The U.S. Is Spending a Fortune on War and a Pittance on the Climate Crisis



While Australia and the European Union have both supported the idea of putting the fund in the World Bank, neither had been as obstinate as the U.S. on that point, Wu says. “It feels like we are designing a fund that fits into the World Bank, not a fund for loss and damage,” said Diann Black-Layne, Antigua and Barbuda’s ambassador for climate change. “If the World Bank is an option that is not negotiable, then stop negotiating. We don’t need to talk about that here for developed countries to go to Washington and form the fund.” (The World Bank headquarters is in Washington, D.C.)

Wu says he was surprised how little the ongoing war in Israel-Palestine has seeped into negotiations, largely technical talks attended mostly by career negotiators. The other background to this week’s discussions, though, is just how little money the U.S. and other rich countries have actually put toward climate finance. 
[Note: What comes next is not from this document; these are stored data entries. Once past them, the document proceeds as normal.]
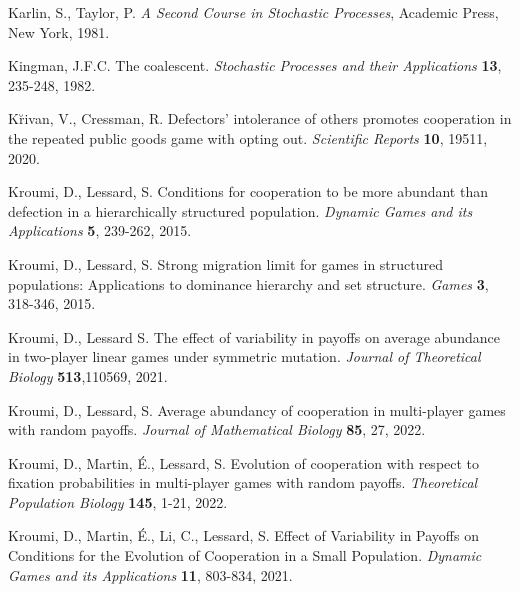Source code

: \documentclass[11pt]{article}
\begin{document}
\begin{thebibliography}{99}
%
%
Karlin, S., Taylor, P. {\it A Second Course in Stochastic Processes}, Academic Press, New York, 1981.
%
%
%
%

Kingman, J.F.C.  The coalescent. {\it Stochastic Processes and their Applications} {\bf 13}, 235-248, 1982.

 K\u{r}ivan, V., Cressman, R. Defectors’ intolerance of others promotes cooperation in the
repeated public goods game with opting out.  {\it Scientific  Reports} {\bf 10}, 19511, 2020.


Kroumi, D., Lessard, S. Conditions for cooperation to be more abundant than defection in a hierarchically structured population. {\it Dynamic Games and its Applications } {\bf 5}, 239-262, 2015.

Kroumi, D., Lessard, S. Strong migration limit for games in structured populations: Applications to dominance hierarchy and set structure. {\it Games} {\bf 3}, 318-346, 2015.

Kroumi, D., Lessard S.
The effect of variability in payoffs on average abundance in two-player linear games under symmetric mutation.
{\it Journal of Theoretical Biology} {\bf 513},110569, 2021.

Kroumi, D., Lessard, S. Average abundancy of cooperation in multi-player games with random payoffs. {\it Journal of Mathematical Biology} {\bf 85}, 27, 2022.


Kroumi, D., Martin, \'E., Lessard, S. Evolution of cooperation with respect to fixation probabilities in multi-player games with random payoffs. {\it Theoretical Population Biology} {\bf 145}, 1-21, 2022.


Kroumi, D., Martin, \'E., Li, C., Lessard, S.  Effect of Variability in Payoffs on Conditions for the Evolution of Cooperation in a Small Population. {\it Dynamic Games and its Applications } {\bf 11}, 803-834, 2021.


\end{thebibliography}
\end{document}
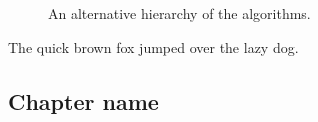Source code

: \documentclass{l4proj}
\begin{document}
\begin{figure}
\centering
\vspace{-30mm}
\caption{An alternative hierarchy of the algorithms.}
\label{uroborus}
\end{figure}

The quick brown fox jumped over the lazy dog.

\begin{appendices}

\chapter{Chapter name}
\begin{verbatim}
\end{verbatim}

\end{appendices}




\end{document}

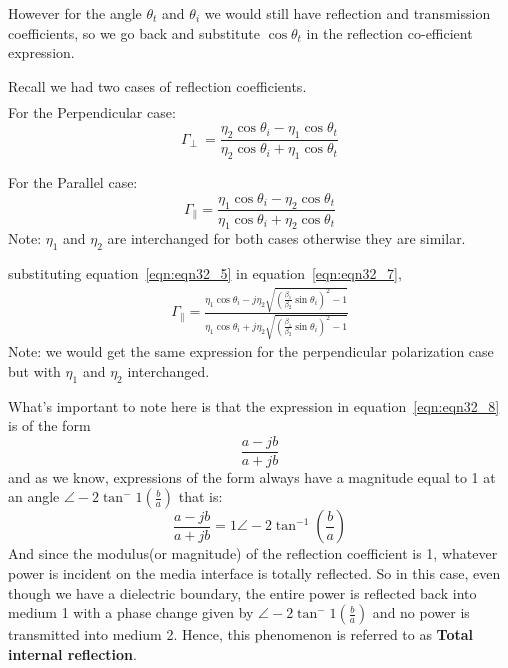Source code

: However for the angle $\theta_t$ and $\theta_i$ we would still have reflection and transmission coefficients, so we go back and substitute $\cos\theta_t$ in the reflection co-efficient expression.

Recall we had two cases of reflection coefficients.
\begin{align*}
\end{align*}For the Perpendicular case:
\begin{equation}
\Gamma_\perp\ = \frac{\eta_2\cos\theta_i - \eta_1\cos\theta_t}{\eta_2\cos\theta_i + \eta_1\cos\theta_t}
\label{eqn:eqn32_6}
\end{equation}

For the Parallel case:
\begin{equation}
\Gamma_\parallel = \frac{\eta_1\cos\theta_i - \eta_2\cos\theta_t}{\eta_1\cos\theta_i + \eta_2\cos\theta_t}
\label{eqn:eqn32_7}
\end{equation}
Note: $\eta_1$ and $\eta_2$ are interchanged for both cases otherwise they are similar. 

substituting equation~\ref{eqn:eqn32_5} in equation~\ref{eqn:eqn32_7},
\begin{align}
\Gamma_\parallel = \frac{\eta_1\cos\theta_i - j\eta_2\sqrt{(\frac{\beta_1}{\beta_2}\sin\theta_i)^2-1}}{\eta_1\cos\theta_i + j\eta_2\sqrt{(\frac{\beta_1}{\beta_2}\sin\theta_i)^2-1}}
\label{eqn:eqn32_8}
\end{align}
Note: we would get the same expression for the perpendicular polarization case but with $\eta_1$ and $\eta_2$ interchanged. 

What's important to note here is that the expression in equation~\ref{eqn:eqn32_8} is of the form
\begin{equation}
\frac{a - j b}{a + j b}
\end{equation}
and as we know, expressions of the form always have a magnitude equal  to 1 at an angle $\angle-2\tan^-{1}(\frac{b}{a})$ that is:
\begin{equation}
\frac{a - j b}{a + j b} = 1\angle - 2\tan^{-1}(\frac{b}{a})
\end{equation} 
And since the modulus(or magnitude) of the reflection coefficient is 1, whatever power is incident on the media interface is totally reflected.
So in this case, even though we have a dielectric boundary, the entire power is reflected back into medium 1 with a phase change given by $\angle-2\tan^-{1}(\frac{b}{a})$ and no power is transmitted into medium 2. Hence, this phenomenon is referred to as \textbf{Total internal reflection}.

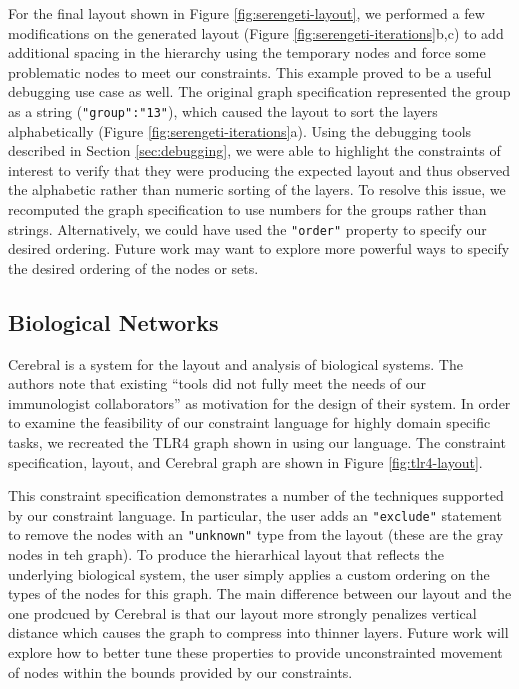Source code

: \serengetiIterations
\tlrFourLayout
For the final layout shown in Figure \ref{fig:serengeti-layout}, we performed a few modifications on the generated layout (Figure \ref{fig:serengeti-iterations}b,c) to add additional spacing in the hierarchy using the temporary nodes and force some problematic nodes to meet our constraints. This example proved to be a useful debugging use case as well. The original graph specification represented the group as a string (\texttt{"group":"13"}), which caused the layout to sort the layers alphabetically (Figure \ref{fig:serengeti-iterations}a). Using the debugging tools described in Section \ref{sec:debugging}, we were able to highlight the constraints of interest to verify that they were producing the expected layout and thus observed the alphabetic rather than numeric sorting of the layers. To resolve this issue, we recomputed the graph specification to use numbers for the groups rather than strings. Alternatively, we could have used the \texttt{"order"} property to specify our desired ordering. Future work may want to explore more powerful ways to specify the desired ordering of the nodes or sets.

\subsection{Biological Networks}
Cerebral \cite{barsky2007cerebral} is a system for the layout and analysis of biological systems. The authors note that existing ``tools did not fully meet the needs of our immunologist collaborators'' as motivation for the design of their system. In order to examine the feasibility of our constraint language for highly domain specific tasks, we recreated the TLR4 graph shown in \cite{barsky2007cerebral} using our language. The constraint specification, layout, and Cerebral graph are shown in Figure \ref{fig:tlr4-layout}.

This constraint specification demonstrates a number of the techniques supported by our constraint language. In particular, the user adds an \texttt{"exclude"} statement to remove the nodes with an \texttt{"unknown"} type from the layout (these are the gray nodes in teh graph). To produce the hierarhical layout that reflects the underlying biological system, the user simply applies a custom ordering on the types of the nodes for this graph. The main difference between our layout and the one prodcued by Cerebral is that our layout more strongly penalizes vertical distance which causes the graph to compress into thinner layers. Future work will explore how to better tune these properties to provide unconstrainted movement of nodes within the bounds provided by our constraints.

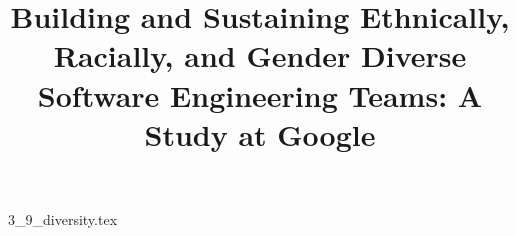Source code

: \documentclass{article}      %
\title{Building and Sustaining Ethnically, Racially, and Gender Diverse Software Engineering Teams: A Study at Google}  %
\begin{document}

\maketitle                   %



{3_9_diversity.tex}
\printbibliography
\end{document}
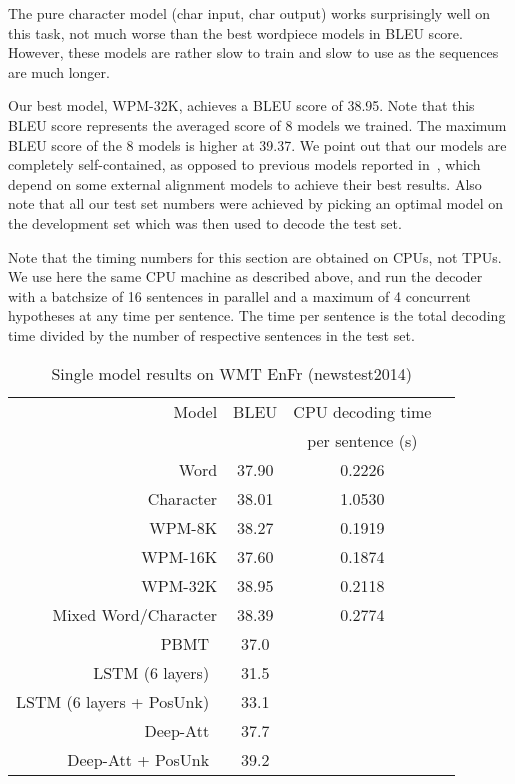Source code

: The pure character model (char input, char output) works surprisingly
well on this task, not much worse than the best wordpiece models in BLEU 
score. However, these models are rather slow to train and slow to use as the 
sequences are much longer.

Our best model, WPM-32K, achieves a BLEU score of 38.95. Note that this
BLEU score represents the averaged score of 8 models we trained. The maximum
BLEU score of the 8 models is higher at 39.37.  We point out
that our models are completely self-contained, as opposed to previous models
reported in~\cite{DBLP:journals/corr/ZhouCWLX16}, which depend on
some external alignment models to achieve their best results. Also note that
all our test set numbers were achieved by picking an optimal model on the
development set which was then used to decode the test set.

Note that the timing numbers for this section are obtained on CPUs, not TPUs.
We use here the same CPU machine as described above, and run the decoder with
a batchsize of 16 sentences in parallel and a maximum of 4 concurrent
hypotheses at any time per sentence. The time per sentence is the total
decoding time divided by the number of respective sentences in the test set.







\begin{table}[h!]
\caption{Single model results on WMT EnFr (newstest2014)}
\label{table:wmt_en_fr}
\centering
\begin{tabular}{r c c c }
\hline\hline Model     & BLEU        & CPU decoding time    \\
                 &             & per sentence (s) \\ \hline
       Word      & 37.90       & 0.2226           \\
       Character & 38.01       & 1.0530           \\
       WPM-8K    & 38.27       & 0.1919           \\
       WPM-16K   & 37.60       & 0.1874           \\
       WPM-32K   & 38.95       & 0.2118           \\

       Mixed Word/Character& 38.39 & 0.2774    \\\hline
       PBMT~\cite{durrani2014edinburgh} & 37.0  & \\
       LSTM (6 layers)~\cite{luong2015addressing} & 31.5   & \\
       LSTM (6 layers + PosUnk)~\cite{luong2015addressing} & 33.1   & \\
       Deep-Att~\cite{DBLP:journals/corr/ZhouCWLX16} & 37.7 &  \\
       Deep-Att + PosUnk~\cite{DBLP:journals/corr/ZhouCWLX16} & 39.2  & \\
\hline \end{tabular}
\end{table}




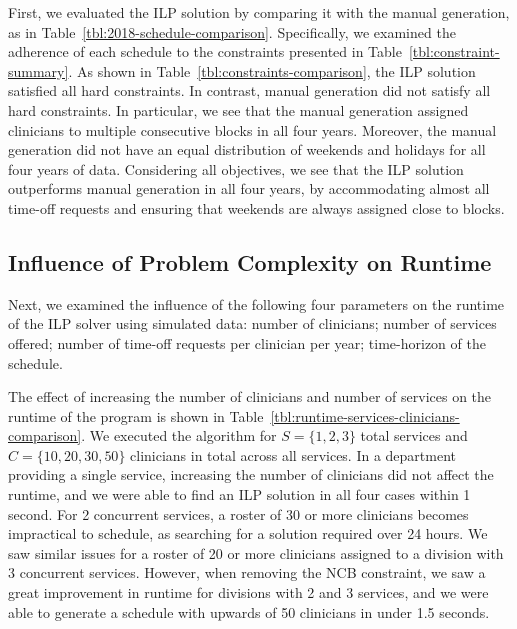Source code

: First, we evaluated the ILP solution by comparing it with the
manual generation, as in Table~\ref{tbl:2018-schedule-comparison}. Specifically, we examined the adherence of each
schedule to the constraints presented in Table~\ref{tbl:constraint-summary}. As
shown in Table~\ref{tbl:constraints-comparison}, the ILP solution satisfied all 
hard constraints. In contrast,
manual generation did not satisfy all hard constraints. In
particular, we see that the manual generation assigned clinicians to multiple
consecutive blocks in all four years. Moreover, the manual generation did not have
an equal distribution of weekends and holidays for all four years of data.
Considering all objectives, we see that the ILP solution outperforms manual generation
in all four years, by accommodating almost all time-off requests and
ensuring that weekends are always assigned close to blocks.



\subsection{Influence of Problem Complexity on Runtime}
Next, we examined the influence of the following four parameters on the
runtime of the ILP solver using simulated data:
number of clinicians;
number of services offered;
number of time-off requests per clinician per year;
time-horizon of the schedule.

The effect of increasing the number of clinicians and number of services %
on the runtime of the program is shown in Table~\ref{tbl:runtime-services-clinicians-comparison}.
We executed the algorithm for
$S = \{1, 2, 3\}$ total services and $C = \{10, 20, 30, 50\}$ clinicians in
total across all services. 
In a department providing a single service, increasing the number of clinicians
did not affect the runtime, and we were able to find an ILP solution in all four cases
within 1 second.
For 2 concurrent services, a roster of 30 or more
clinicians becomes impractical to schedule, as searching for a solution required
over 24 hours. We saw similar issues for a roster of 20 or more clinicians
assigned to a division with 3 concurrent services. However, when removing the
NCB constraint, we saw a great improvement in runtime for divisions with 2 and 3
services, and we were able to generate a schedule with upwards of 50 clinicians
in under 1.5 seconds.  %


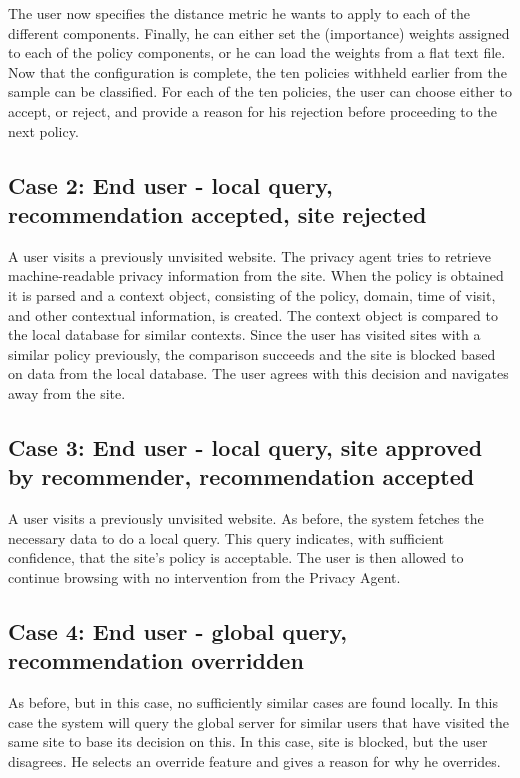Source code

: The user now specifies the distance metric he wants to apply to each of the different components. Finally, he can either set the (importance) weights assigned to each of the policy components, or he can load the weights from a flat text file. Now that the configuration is complete, the ten policies withheld earlier from the sample can be classified. For each of the ten policies, the user can choose either to accept, or reject, and provide a reason for his rejection before proceeding to the next policy. 

\subsection{Case 2: End user - local query, recommendation accepted, site rejected}
A user visits a previously unvisited website. The privacy agent tries to retrieve machine-readable privacy information from the site. When the policy is obtained it is parsed and a context object, consisting of the policy, domain, time of visit, and other contextual information, is created. The context object is compared to the local database for similar contexts. Since the user has visited sites with a similar policy previously, the comparison succeeds and the site is blocked based on data from the local database. The user agrees with this decision and navigates away from the site.

\subsection{Case 3: End user - local query, site approved by recommender, recommendation accepted}
A user visits a previously unvisited website. As before, the system fetches the necessary data to do a local query. This query indicates, with sufficient confidence, that the site's policy is acceptable. The user is then allowed to continue browsing with no intervention from the Privacy Agent.

\subsection{Case 4: End user - global query, recommendation overridden}
As before, but in this case, no sufficiently similar cases are found locally. In this case the system will query the global server for similar users that have visited the same site to base its decision on this. In this case, site is blocked, but the user disagrees. He selects an override feature and gives a reason for why he overrides.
At the urging of then-U.S. Secretary of State Hillary Clinton, wealthy nations in 2009 pledged to, by 2020, raise $100 billion per year to help poorer countries adapt to and mitigate the effects of climate change. That year came and went, and that commitment—which falls well short of actual needs, which are projected to reach between $300 and $700 billion per year by 2030 for loss and damage alone—remains unfulfilled. This week, the White House is sending an emergency security package to Congress that would provide $106 billion to arm Israel, Ukraine, and Taiwan, and further militarize the U.S.-Mexico border. That, President Biden urged in a rare Oval Office address Thursday night, will “help us build a world that is safer, more peaceful, and more prosperous for our children and grandchildren.”